### Material for this exercise
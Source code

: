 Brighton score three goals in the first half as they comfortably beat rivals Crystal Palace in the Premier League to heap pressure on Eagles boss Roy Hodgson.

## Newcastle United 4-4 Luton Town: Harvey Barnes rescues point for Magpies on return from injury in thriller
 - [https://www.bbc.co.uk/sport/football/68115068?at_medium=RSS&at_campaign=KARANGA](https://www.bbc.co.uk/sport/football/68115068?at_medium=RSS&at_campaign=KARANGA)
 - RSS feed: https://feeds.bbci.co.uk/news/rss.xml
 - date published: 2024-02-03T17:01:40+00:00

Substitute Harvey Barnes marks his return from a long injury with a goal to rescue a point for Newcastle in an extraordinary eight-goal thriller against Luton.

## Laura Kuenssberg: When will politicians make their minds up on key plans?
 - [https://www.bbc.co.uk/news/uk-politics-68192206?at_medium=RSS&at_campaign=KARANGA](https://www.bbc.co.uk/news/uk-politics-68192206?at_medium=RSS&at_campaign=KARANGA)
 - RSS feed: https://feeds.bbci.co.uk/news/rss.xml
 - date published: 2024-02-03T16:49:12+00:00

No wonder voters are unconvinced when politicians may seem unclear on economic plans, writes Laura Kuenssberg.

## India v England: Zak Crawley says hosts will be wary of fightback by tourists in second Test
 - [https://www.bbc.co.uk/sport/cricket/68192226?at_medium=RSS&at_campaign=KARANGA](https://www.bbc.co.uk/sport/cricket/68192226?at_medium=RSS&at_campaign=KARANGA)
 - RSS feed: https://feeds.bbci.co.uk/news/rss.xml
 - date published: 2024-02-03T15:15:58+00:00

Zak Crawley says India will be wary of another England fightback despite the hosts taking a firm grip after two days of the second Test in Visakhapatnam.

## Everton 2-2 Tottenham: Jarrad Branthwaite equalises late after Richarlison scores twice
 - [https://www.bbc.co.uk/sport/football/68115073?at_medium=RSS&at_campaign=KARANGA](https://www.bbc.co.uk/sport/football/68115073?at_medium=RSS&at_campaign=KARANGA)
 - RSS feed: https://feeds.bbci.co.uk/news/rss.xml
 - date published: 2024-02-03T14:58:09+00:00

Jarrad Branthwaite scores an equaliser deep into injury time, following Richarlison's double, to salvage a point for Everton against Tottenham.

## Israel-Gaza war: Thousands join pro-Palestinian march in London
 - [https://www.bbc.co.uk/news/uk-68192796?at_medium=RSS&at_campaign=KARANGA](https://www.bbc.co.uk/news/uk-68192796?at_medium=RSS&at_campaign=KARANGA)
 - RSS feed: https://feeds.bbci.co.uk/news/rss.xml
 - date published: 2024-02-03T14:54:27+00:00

### Instructions for the task
Everything in the data above should be set down again precisely.

### Task response
Source code

: Brighton score three goals in the first half as they comfortably beat rivals Crystal Palace in the Premier League to heap pressure on Eagles boss Roy Hodgson.

## Newcastle United 4-4 Luton Town: Harvey Barnes rescues point for Magpies on return from injury in thriller
 - [https://www.bbc.co.uk/sport/football/68115068?at_medium=RSS&at_campaign=KARANGA](https://www.bbc.co.uk/sport/football/68115068?at_medium=RSS&at_campaign=KARANGA)
 - RSS feed: https://feeds.bbci.co.uk/news/rss.xml
 - date published: 2024-02-03T17:01:40+00:00

Substitute Harvey Barnes marks his return from a long injury with a goal to rescue a point for Newcastle in an extraordinary eight-goal thriller against Luton.

## Laura Kuenssberg: When will politicians make their minds up on key plans?
 - [https://www.bbc.co.uk/news/uk-politics-68192206?at_medium=RSS&at_campaign=KARANGA](https://www.bbc.co.uk/news/uk-politics-68192206?at_medium=RSS&at_campaign=KARANGA)
 - RSS feed: https://feeds.bbci.co.uk/news/rss.xml
 - date published: 2024-02-03T16:49:12+00:00

No wonder voters are unconvinced when politicians may seem unclear on economic plans, writes Laura Kuenssberg.

## India v England: Zak Crawley says hosts will be wary of fightback by tourists in second Test
 - [https://www.bbc.co.uk/sport/cricket/68192226?at_medium=RSS&at_campaign=KARANGA](https://www.bbc.co.uk/sport/cricket/68192226?at_medium=RSS&at_campaign=KARANGA)
 - RSS feed: https://feeds.bbci.co.uk/news/rss.xml
 - date published: 2024-02-03T15:15:58+00:00

Zak Crawley says India will be wary of another England fightback despite the hosts taking a firm grip after two days of the second Test in Visakhapatnam.

## Everton 2-2 Tottenham: Jarrad Branthwaite equalises late after Richarlison scores twice
 - [https://www.bbc.co.uk/sport/football/68115073?at_medium=RSS&at_campaign=KARANGA](https://www.bbc.co.uk/sport/football/68115073?at_medium=RSS&at_campaign=KARANGA)
 - RSS feed: https://feeds.bbci.co.uk/news/rss.xml
 - date published: 2024-02-03T14:58:09+00:00

Jarrad Branthwaite scores an equaliser deep into injury time, following Richarlison's double, to salvage a point for Everton against Tottenham.

## Israel-Gaza war: Thousands join pro-Palestinian march in London
 - [https://www.bbc.co.uk/news/uk-68192796?at_medium=RSS&at_campaign=KARANGA](https://www.bbc.co.uk/news/uk-68192796?at_medium=RSS&at_campaign=KARANGA)
 - RSS feed: https://feeds.bbci.co.uk/news/rss.xml
 - date published: 2024-02-03T14:54:27+00:00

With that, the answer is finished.